Arriverà un giorno in cui **Giorgia Soleri** sarà studiata nei corsi di Comunicazione di massa per spiegare il fenomeno del **capro espiatorio mediatico nell’era *social***. Questa giovane donna, **balzata agli onori delle cronache qualche anno fa per essere la fidanzata di Damiano dei Måneskin**, è passata **in pochi mesi dall’essere criticata bonariamente per le sue affermazioni sul valore femminista dei peli all’essere attaccata** non soltanto **per qualsiasi cosa dica o faccia** ma anche **per quello che non dice e non fa**.

**Modella**, **classe 1996** e con **più di 800mila *follower***, oltre che per [il celebre fidanzato (ormai ex)](https://laragione.eu/life/spettacoli/per-damiano-dei-maneskin-la-regola-del-chiodo-schiaccia-chiodo-non-vale/) **Soleri** si è fatta conoscere per **il suo impegno di divulgazione e sensibilizzazione sulla vulvodinia e sull’endometriosi**, due patologie invalidanti dell’apparato riproduttivo femminile sconosciute ai più prima che lei dichiarasse pubblicamente di soffrirne. **Incarna da sempre un modello di femminismo contemporaneo**, percepito come inconsistente e di facciata da molte femministe della prima ora ma con cui le nuove generazioni si trovano perfettamente a loro agio. Peli e *make-up*, diritti civili, collaborazioni *social* e l’idea che quello di “**attivista**” possa essere **un mestiere**, com’è ormai da tempo negli **Stati Uniti**. Una visione su cui si può essere d’accordo o meno ma che **non giustifica l’accanimento mediatico che da qualche tempo l’ha investita**. Che parli del riposo come atto politico o che racconti con ironia di aver comprato un biglietto aereo non rimborsabile per la destinazione sbagliata, **Giorgia viene continuamente accusata di non riconoscere il suo privilegio e sommersa di insulti più o meno beceri** che hanno come sottotesto **un’unica esortazione**: «**Vai a lavorare**!».

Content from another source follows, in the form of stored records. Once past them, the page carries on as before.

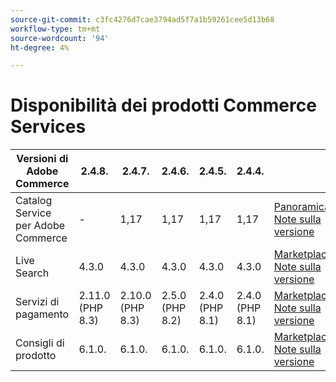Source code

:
 ```yaml
---
source-git-commit: c3fc4276d7cae3794ad5f7a1b59261cee5d13b68
workflow-type: tm+mt
source-wordcount: '94'
ht-degree: 4%

---
```

# Disponibilità dei prodotti Commerce Services


<table style="table-layout:auto">
  <thead>
    <tr>
      <th>Versioni di Adobe Commerce</th>
      <th>2.4.8.</th>
      <th>2.4.7.</th>
      <th>2.4.6.</th>
      <th>2.4.5.</th>
      <th>2.4.4.</th>
      <th></th>
    </tr>
  </thead>
  <tbody>
      <tr>
          <td>Catalog Service per Adobe Commerce</td>
          <td>-</td>
          <td>1,17</td>
          <td>1,17</td>
          <td>1,17</td>
          <td>1,17</td>
          <td>
              <a href="https://experienceleague.adobe.com/docs/commerce-merchant-services/catalog-service/guide-overview.html">Panoramica</a><br/>
              <a href="https://experienceleague.adobe.com/docs/commerce-merchant-services/catalog-service/release-notes.html">Note sulla versione</a><br/>
          </td>
      </tr>
      <tr>
          <td>Live Search</td>
          <td>4.3.0</td>
          <td>4.3.0</td>
          <td>4.3.0</td>
          <td>4.3.0</td>
          <td>4.3.0</td>
          <td>
              <a href="https://commercemarketplace.adobe.com/magento-live-search.html">Marketplace</a><br/>
              <a href="https://experienceleague.adobe.com/docs/commerce-merchant-services/live-search/release-notes.html">Note sulla versione</a><br/>
          </td>
      </tr>
      <tr>
          <td>Servizi di pagamento</td>
          <td>2.11.0 (PHP 8.3)</td>
          <td>2.10.0 (PHP 8.3)</td>
          <td>2.5.0 (PHP 8.2)</td>
          <td>2.4.0 (PHP 8.1)</td>
          <td>2.4.0 (PHP 8.1)</td>
          <td>
              <a href="https://commercemarketplace.adobe.com/magento-payment-services.html">Marketplace</a><br/>
              <a href="https://experienceleague.adobe.com/docs/commerce-merchant-services/payment-services/release-notes.html">Note sulla versione</a><br/>
          </td>
      </tr>
      <tr>
          <td>Consigli di prodotto</td>
          <td>6.1.0.</td>
          <td>6.1.0.</td>
          <td>6.1.0.</td>
          <td>6.1.0.</td>
          <td>6.1.0.</td>
          <td>
              <a href="https://commercemarketplace.adobe.com/magento-product-recommendations.html">Marketplace</a><br/>
              <a href="https://experienceleague.adobe.com/docs/commerce-merchant-services/product-recommendations/release-notes.html">Note sulla versione</a><br/>
          </td>
      </tr>
  </tbody>
</table>
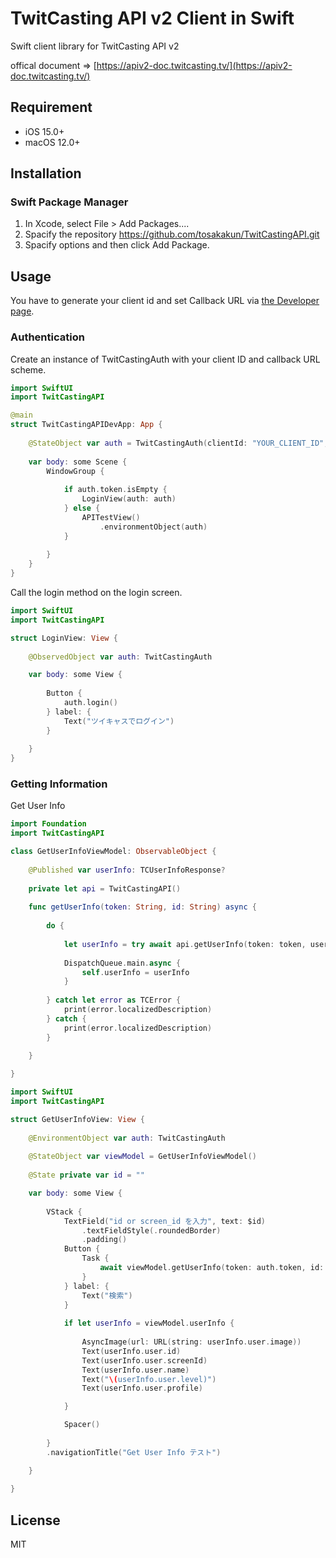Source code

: # TwitCasting API v2 Client in Swift

Swift client library for TwitCasting API v2

offical document => [https://apiv2-doc.twitcasting.tv/](https://apiv2-doc.twitcasting.tv/)

## Requirement

- iOS 15.0+
- macOS 12.0+

## Installation

### Swift Package Manager
1. In Xcode, select File > Add Packages.... 
1. Spacify the repository https://github.com/tosakakun/TwitCastingAPI.git 
1. Spacify options and then click Add Package.

## Usage

You have to generate your client id and set Callback URL via [the Developer page](https://ssl.twitcasting.tv/developer.php).

### Authentication
Create an instance of TwitCastingAuth with your client ID and callback URL scheme.
```Swift
import SwiftUI
import TwitCastingAPI

@main
struct TwitCastingAPIDevApp: App {
    
    @StateObject var auth = TwitCastingAuth(clientId: "YOUR_CLIENT_ID", callbackURLScheme: "YOUR_CALLBACK_URL_SCHEME")
    
    var body: some Scene {
        WindowGroup {
            
            if auth.token.isEmpty {
                LoginView(auth: auth)
            } else {
                APITestView()
                    .environmentObject(auth)
            }
            
        }
    }
}
```
Call the login method on the login screen.
```Swift
import SwiftUI
import TwitCastingAPI

struct LoginView: View {
    
    @ObservedObject var auth: TwitCastingAuth

    var body: some View {
        
        Button {
            auth.login()
        } label: {
            Text("ツイキャスでログイン")
        }
        
    }
}
```
### Getting Information
Get User Info
```Swift
import Foundation
import TwitCastingAPI

class GetUserInfoViewModel: ObservableObject {
    
    @Published var userInfo: TCUserInfoResponse?
    
    private let api = TwitCastingAPI()
    
    func getUserInfo(token: String, id: String) async {
        
        do {
            
            let userInfo = try await api.getUserInfo(token: token, userId: id)
            
            DispatchQueue.main.async {
                self.userInfo = userInfo
            }
            
        } catch let error as TCError {
            print(error.localizedDescription)
        } catch {
            print(error.localizedDescription)
        }
        
    }

}
```
```Swift
import SwiftUI
import TwitCastingAPI

struct GetUserInfoView: View {
    
    @EnvironmentObject var auth: TwitCastingAuth
    
    @StateObject var viewModel = GetUserInfoViewModel()
    
    @State private var id = ""

    var body: some View {
        
        VStack {
            TextField("id or screen_id を入力", text: $id)
                .textFieldStyle(.roundedBorder)
                .padding()
            Button {
                Task {
                    await viewModel.getUserInfo(token: auth.token, id: id)
                }
            } label: {
                Text("検索")
            }
            
            if let userInfo = viewModel.userInfo {
                
                AsyncImage(url: URL(string: userInfo.user.image))
                Text(userInfo.user.id)
                Text(userInfo.user.screenId)
                Text(userInfo.user.name)
                Text("\(userInfo.user.level)")
                Text(userInfo.user.profile)

            }

            Spacer()
            
        }
        .navigationTitle("Get User Info テスト")

    }
    
}
```

## License
MIT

**Quando è stato pubblicato un video con il suo allora fidanzato che sta baciando un’altra**, **la rabbia del pubblico *social* è montata ulteriormente nei suoi confronti**. Un dato sorprendente. **Di cosa possa essere colpevole una ragazza tradita** non è dato sapere, ma è certo che **Giorgia** **ha una serie di caratteristiche che la rendono il perfetto capro espiatorio** secondo la teoria dell’antropologo francese René Girard: mostra difformità rispetto al gruppo, ha un “rango *social*” privilegiato, non è necessaria alla sopravvivenza del gruppo e vive con il gruppo senza appartenergli totalmente. In questo modo Soleri non è più una ventenne che racconta di sé o che esprime la sua opinione ma diventa un ammortizzatore emotivo, rea di non essere abbastanza coerente nella sua narrazione, di non fare nulla che possa essere percepito come “abbastanza rilevante” da giustificare la sua popolarità e quindi sacrificabile senza troppi patemi.

**Questo lo sanno bene le varie testate giornalistiche *online***, sempre più fameliche di contenuti che superino la soglia emotiva degli utenti, in grado di suscitare reazioni semplici e soprattutto commenti immediati. **Così Giorgia si trasforma nell’archetipo** del successo senza valore, della *woke culture*, del parassitismo mediatico, **a prescindere da ciò che effettivamente dica o faccia**. **A uso e consumo dell’editore di turno e della vacua circolarità del desiderio mimetico**.